Попова считала, что необходимо написать об этом, как она говорила, — о «прибавочном капитале», который возникал в спектаклях Яхонтова от воспоминаний о детстве и Нижнем Новгороде, писем отца, отношений с матерью, «то есть о тех деталях, которые подчас не берутся в расчет и ни на каких весах не взвешиваются». Она знала, насколько чувствителен был нервный аппарат Яхонтова к такого рода ассоциациям. В самый момент работы над «Петербургом» будто кто-то толкнул их, и они с Поповой поехали в Нижний.
Из восьми комнат протоиерейского дома Николаю Ивановичу Яхонтову оставили одну, где он жил с новой женой, тихой Полей. А так все было, как раньше, — чисто вымытые янтарные полы, иконы в углу, дедовские часы. «Здесь я впервые увидела Николая Ивановича, — рассказывает Попова, — в тонкой шелковой рубашке русского покроя, в сапогах бутылками, у медного самовара. Он сидел, изящно подперев щеку двумя пальцами, и смотрел через пенсне на шелковом шнурочке какими-то вялыми, добрыми и мечтательными глазами… А Владимир Яхонтов был чуть ироничен и чуточку скрытен. Глазами он смотрел на отца другими — прищуренными, серыми, окаймленными пушистыми ресницами, брови густо нависали над глазами и смотрели эти глаза на отца по-дедовски».

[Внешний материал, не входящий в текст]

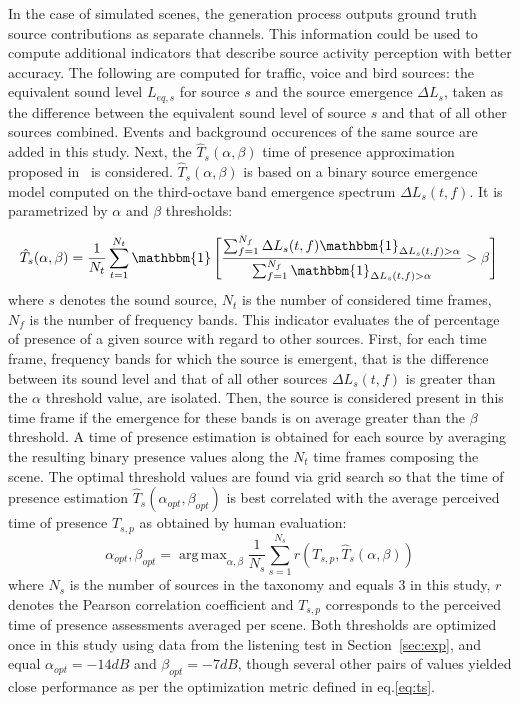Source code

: \documentclass[twocolumn]{article}
\DeclareMathOperator*{\argmax}{arg\,max}
\begin{document}
In the case of simulated scenes, the generation process outputs ground truth source contributions as separate channels. This information could be used to compute additional indicators that describe source activity perception with better accuracy. The following are computed for traffic, voice and bird sources: the equivalent sound level $L_{eq, s}$ for source $s$ and the source emergence $\Delta L_{s}$, taken as the difference between the equivalent sound level of source $s$ and that of all other sources combined. Events and background occurences of the same source are added in this study. Next, the $\hat T_s(\alpha, \beta)$ time of presence approximation proposed in~\cite{gontier2018} is considered. $\hat T_s(\alpha, \beta)$ is based on a binary source emergence model computed on the third-octave band emergence spectrum $\Delta L_{s}(t, f)$. It is parametrized by $\alpha$ and $\beta$ thresholds:

\begin{equation}\label{eq:ts}
\hat T_s(\alpha, \beta) = \frac{1}{N_t}\sum_{t = 1}^{N_t}\mathbbm{1}\left[ \frac{\sum_{f = 1}^{N_f}\Delta L_{s}(t, f)\mathbbm{1}_{\Delta L_{s}(t, f)>\alpha}}{\sum_{f = 1}^{N_f}\mathbbm{1}_{\Delta L_{s}(t, f)>\alpha}}>\beta \right]\\
\end{equation}
where $s$ denotes the sound source, $N_t$ is the number of considered time frames, $N_f$ is the number of frequency bands. This indicator evaluates the of percentage of presence of a given source with regard to other sources. First, for each time frame, frequency bands for which the source is emergent, that is the difference between its sound level and that of all other sources $\Delta L_{s}(t, f)$ is greater than the $\alpha$ threshold value, are isolated. Then, the source is considered present in this time frame if the emergence for these bands is on average greater than the $\beta$ threshold. A time of presence estimation is obtained for each source by averaging the resulting binary presence values along the $N_t$ time frames composing the scene. The optimal threshold values are found via grid search so that the time of presence estimation $\hat T_s(\alpha_{opt}, \beta_{opt})$ is best correlated with the average perceived time of presence $T_{s, p}$ as obtained by human evaluation:
\begin{equation}\label{eq:ts_opt}
\alpha_{opt},\beta_{opt} = \argmax_{\alpha, \beta}\frac{1}{N_s}\sum_{s = 1}^{N_s}r\left(T_{s, p}, \hat T_s(\alpha, \beta)\right)
\end{equation}
where $N_s$ is the number of sources in the taxonomy and equals 3 in this study, $r$ denotes the Pearson correlation coefficient and $T_{s, p}$ corresponds to the perceived time of presence assessments averaged per scene. Both thresholds are optimized once in this study using data from the listening test in Section~\ref{sec:exp}, and equal $\alpha_{opt} = -14dB$ and $\beta_{opt} = -7dB$, though several other pairs of values yielded close performance as per the optimization metric defined in eq.\ref{eq:ts}.
\end{document}
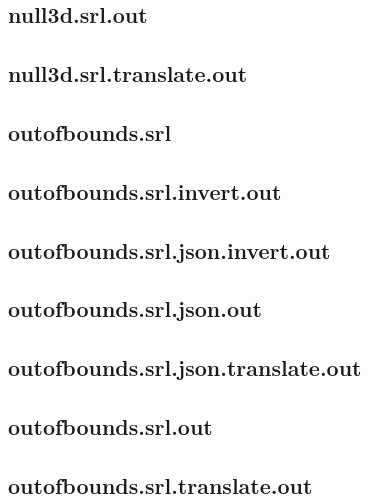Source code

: \subsection{null3d.srl.out}
\label{app:null3d_srl.out}

\subsection{null3d.srl.translate.out}
\label{app:null3d_srl.translate.out}

\subsection{outofbounds.srl}
\label{app:outofbounds_srl}

\subsection{outofbounds.srl.invert.out}
\label{app:outofbounds_srl.invert.out}

\subsection{outofbounds.srl.json.invert.out}
\label{app:outofbounds_srl.json.invert.out}

\subsection{outofbounds.srl.json.out}
\label{app:outofbounds_srl.json.out}

\subsection{outofbounds.srl.json.translate.out}
\label{app:outofbounds_srl.json.translate.out}

\subsection{outofbounds.srl.out}
\label{app:outofbounds_srl.out}

\subsection{outofbounds.srl.translate.out}
\label{app:outofbounds_srl.translate.out}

Отец постарел, он был как-то при Поле. Та молодая страсть, которая опалила когда-то, оставив вот этого, теперь уже взрослого сына, та страсть, слава богу, забылась. Поля (теперь Аполлинария Петровна Яхонтова) была под стать дому, которому служила всю жизнь.

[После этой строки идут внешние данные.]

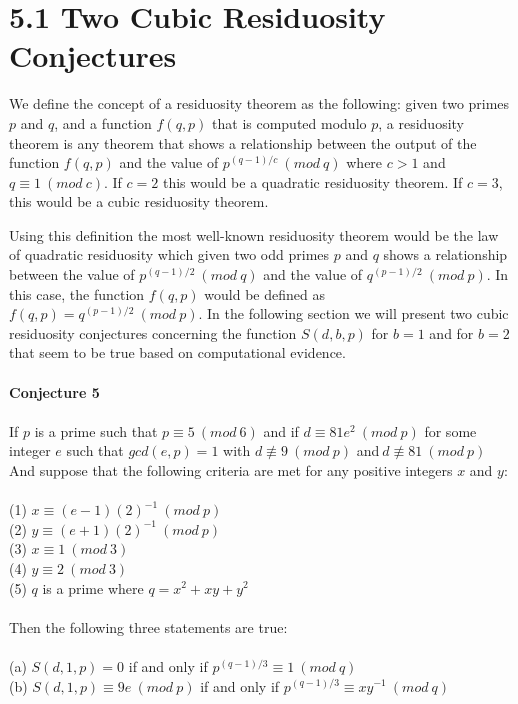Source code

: \documentclass[final,letterpaper,oneside,10pt]{article}
\begin{document}
\section*{5.1 Two Cubic Residuosity Conjectures }

We define the concept of a residuosity theorem as the following: given two primes $p$ and $q$, and a function $f(q,p)$ that is computed modulo $p$,
a residuosity theorem is any theorem that shows a relationship between the output of the function $f(q,p)$ and the value of $p^{(q-1)/c}~(mod~q)$
where $c>1$ and $q \equiv 1~(mod~c)$.  If $c=2$ this would be a quadratic residuosity theorem.  If $c=3$, this would be a cubic residuosity theorem.

Using this definition the most well-known residuosity theorem would be the law of quadratic residuosity which given two odd primes $p$ and $q$ shows a
relationship between the value of $p^{(q-1)/2}~(mod~q)$ and the value of $q^{(p-1)/2}~(mod~p)$.  In this case, the function $f(q,p)$ would be 
defined as $f(q,p) = q^{(p-1)/2}~(mod~p)$.  In the following section we will present two cubic residuosity conjectures concerning the function $S(d,b,p)$
for $b=1$ and for $b=2$ that seem to be true based on computational evidence.
\\
\\
\textbf{Conjecture 5}
\\
\\
If $p$ is a prime such that $p \equiv 5~(mod~6)$ and if $d \equiv 81e^2~(mod~p)$ for some integer $e$ such that $gcd(e,p)=1$ with 
$d \not\equiv 9~(mod~p) $ and$~d \not\equiv 81~(mod~p) $
\\
And suppose that the following criteria are met for any positive integers $x$ and $y$:
\\
\\
(1) $x \equiv (e-1)(2)^{-1}~(mod~p)$
\\
(2) $y \equiv (e+1)(2)^{-1}~(mod~p)$
\\
(3) $x \equiv 1~(mod~3)$
\\
(4) $y \equiv 2~(mod~3)$
\\
(5) $q$ is a prime where $q = x^2 +xy + y^2$
\\
\\
Then the following three statements are true:
\\
\\
(a) $S(d,1,p) = 0$ if and only if $p^{(q-1)/3} \equiv 1~(mod~q)$
\\
(b) $S(d,1,p) \equiv 9e~(mod~p)$  if and only if $p^{(q-1)/3} \equiv xy^{-1}~(mod~q)$
\end{document}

Привязанность отца к этой Поле была по-своему сильная. Он подарил ей свою фотографию и написал совершенно в духе героев Достоевского, даже с неожиданным упоминанием имени писателя (оказывается, и отец к этому писателю не остался равнодушен):
«Дорогой, милой моей няне-жене Поле на добрую память обо мне. У Достоевского в одном романе говорится: „Иди на улицу и поклонись той земле, по которой она ходит“. И вот ты, такая прекрасная, добрая, славная — и не знаю, чем бы возблагодарить тебя. Ты была дивной няней для стариков моих, а потом и моей няней. Недолго уже мне жить и одно прошу от Бога, чтобы он помог тебе закрыть мои глаза в горький час разлуки. Прости за все мои горькие часы — молись, родная моя, и Бог устроит тебя. За все, за все благодарю тебя, моя дивная няня. Храни тебя господь. Я чувствую, что скоро, скоро уйду в лучший мир. — Прости! Прости, прости. Любящий тебя муж».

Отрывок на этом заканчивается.